[Stored data]
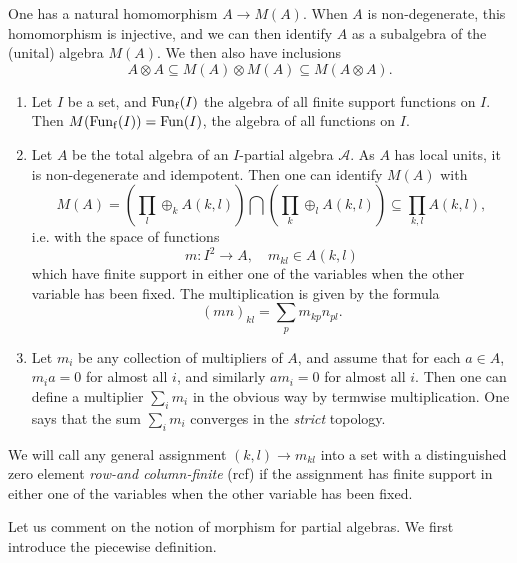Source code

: One has a natural homomorphism $A\rightarrow M(A)$. When $A$ is non-degenerate,  this homomorphism is injective, and we can then identify $A$ as a subalgebra of the (unital) algebra $M(A)$. We then also have inclusions \[A\otimes A\subseteq M(A)\otimes M(A)\subseteq M(A\otimes A).\]

\begin{Exa}\label{ExaMult} \begin{enumerate}
\item Let $I$ be a set, and $\mathrm{Fun}_{\operatorname{\mathrm{f}}}(I)$ the algebra of all finite support functions on $I$. Then $M(\mathrm{Fun}_{\operatorname{\mathrm{f}}}(I)) = \mathrm{Fun}(I)$, the algebra of all functions on $I$. 
\item Let $A$ be the total algebra of an $I$-partial algebra $\mathscr{A}$. As $A$ has local units, it is non-degenerate and idempotent. Then one can identify $M(A)$ with \[M(A) = \left(\prod_l \oplus_k A(k,l)\right) \bigcap \left(\prod_k\oplus_l A(k,l)\right) \subseteq \prod_{k,l} A(k,l),\] i.e. with the space of functions \[m:I^2\rightarrow A,\quad m_{kl}\in A(k,l)\] which have finite support in either one of the variables when the other variable has been fixed. The multiplication is given by the formula \[(mn)_{kl} = \sum_p m_{kp}n_{pl}.\]
\item Let $m_i$ be any collection of multipliers of $A$, and assume that for each $a\in A$, $m_ia =0$ for almost all $i$, and similarly $am_i=0$ for almost all $i$. Then one can define a multiplier $\sum_i m_i$ in the obvious way by termwise multiplication. One says that the sum $\sum_i m_i$ converges in the \emph{strict} topology. 
\end{enumerate}
\end{Exa}

\begin{Rem} We will call any general assignment $(k,l)\rightarrow m_{kl}$ into a set with a distinguished zero element \emph{row-and column-finite} (rcf) if the assignment has finite support in either one of the variables when the other variable has been fixed. %
\end{Rem} 

Let us comment on the notion of morphism for partial algebras. We first introduce the piecewise definition.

What the task requires:
Print all the entries again exactly as written, but without the pictures.

Response to this task:
Source code

: One has a natural homomorphism $A\rightarrow M(A)$. When $A$ is non-degenerate,  this homomorphism is injective, and we can then identify $A$ as a subalgebra of the (unital) algebra $M(A)$. We then also have inclusions \[A\otimes A\subseteq M(A)\otimes M(A)\subseteq M(A\otimes A).\]

\begin{Exa}\label{ExaMult} \begin{enumerate}
\item Let $I$ be a set, and $\mathrm{Fun}_{\operatorname{\mathrm{f}}}(I)$ the algebra of all finite support functions on $I$. Then $M(\mathrm{Fun}_{\operatorname{\mathrm{f}}}(I)) = \mathrm{Fun}(I)$, the algebra of all functions on $I$. 
\item Let $A$ be the total algebra of an $I$-partial algebra $\mathscr{A}$. As $A$ has local units, it is non-degenerate and idempotent. Then one can identify $M(A)$ with \[M(A) = \left(\prod_l \oplus_k A(k,l)\right) \bigcap \left(\prod_k\oplus_l A(k,l)\right) \subseteq \prod_{k,l} A(k,l),\] i.e. with the space of functions \[m:I^2\rightarrow A,\quad m_{kl}\in A(k,l)\] which have finite support in either one of the variables when the other variable has been fixed. The multiplication is given by the formula \[(mn)_{kl} = \sum_p m_{kp}n_{pl}.\]
\item Let $m_i$ be any collection of multipliers of $A$, and assume that for each $a\in A$, $m_ia =0$ for almost all $i$, and similarly $am_i=0$ for almost all $i$. Then one can define a multiplier $\sum_i m_i$ in the obvious way by termwise multiplication. One says that the sum $\sum_i m_i$ converges in the \emph{strict} topology. 
\end{enumerate}
\end{Exa}

\begin{Rem} We will call any general assignment $(k,l)\rightarrow m_{kl}$ into a set with a distinguished zero element \emph{row-and column-finite} (rcf) if the assignment has finite support in either one of the variables when the other variable has been fixed. %
\end{Rem} 

Let us comment on the notion of morphism for partial algebras. We first introduce the piecewise definition.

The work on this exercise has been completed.